» What you are asked to do
If a picture appears, leave it out, and reproduce exactly the lines from the start of the listing below through the one bearing "runs natively on".

──────── Material to process ────────

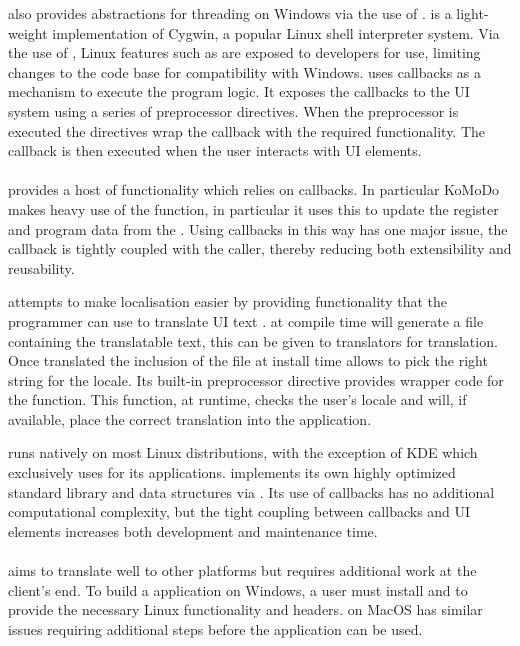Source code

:    also provides abstractions for threading on Windows via the use of \cite{msys}.  is a light-weight implementation of Cygwin, a popular Linux shell interpreter system. Via the use of , Linux features such as  are exposed to developers for use, limiting changes to the code base for compatibility with Windows.
   uses callbacks as a mechanism to execute the program logic. It exposes the callbacks to the  UI system using a series of preprocessor directives. When the preprocessor is executed the directives wrap the callback with the required functionality. The callback is then executed when the user interacts with UI elements.\\\\
   provides a host of functionality which relies on callbacks. In particular KoMoDo makes heavy use of the  function, in particular it uses this to update the register and program data from the . Using callbacks in this way has one major issue, the callback is tightly coupled with the caller, thereby reducing both extensibility and reusability.

   attempts to make localisation easier by providing functionality that the programmer can use to translate UI text \cite{gtk_localisation}.  at compile time will generate a file containing the translatable text, this can be given to translators for translation. Once translated the inclusion of the file at install time allows  to pick the right string for the locale. Its built-in preprocessor directive provides wrapper code for the  function. This function, at runtime, checks the user's locale and will, if available, place the correct translation into the application.

   runs natively on most Linux distributions, with the exception of KDE which exclusively uses  for its applications.  implements its own highly optimized standard library and data structures via \cite{glib}. Its use of callbacks has no additional computational complexity, but the tight coupling between callbacks and UI elements increases both development and maintenance time.\\\\
   aims to translate well to other platforms but requires additional work at the client's end. To build a  application on Windows, a user must install  and  to provide the necessary Linux functionality and headers.  on MacOS has similar issues requiring additional steps before the application can be used.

────────

» Written response
Source code

:    also provides abstractions for threading on Windows via the use of \cite{msys}.  is a light-weight implementation of Cygwin, a popular Linux shell interpreter system. Via the use of , Linux features such as  are exposed to developers for use, limiting changes to the code base for compatibility with Windows.
   uses callbacks as a mechanism to execute the program logic. It exposes the callbacks to the  UI system using a series of preprocessor directives. When the preprocessor is executed the directives wrap the callback with the required functionality. The callback is then executed when the user interacts with UI elements.\\\\
   provides a host of functionality which relies on callbacks. In particular KoMoDo makes heavy use of the  function, in particular it uses this to update the register and program data from the . Using callbacks in this way has one major issue, the callback is tightly coupled with the caller, thereby reducing both extensibility and reusability.

   attempts to make localisation easier by providing functionality that the programmer can use to translate UI text \cite{gtk_localisation}.  at compile time will generate a file containing the translatable text, this can be given to translators for translation. Once translated the inclusion of the file at install time allows  to pick the right string for the locale. Its built-in preprocessor directive provides wrapper code for the  function. This function, at runtime, checks the user's locale and will, if available, place the correct translation into the application.

   runs natively on most Linux distributions, with the exception of KDE which exclusively uses  for its applications.  implements its own highly optimized standard library and data structures via \cite{glib}. Its use of callbacks has no additional computational complexity, but the tight coupling between callbacks and UI elements increases both development and maintenance time.\\\\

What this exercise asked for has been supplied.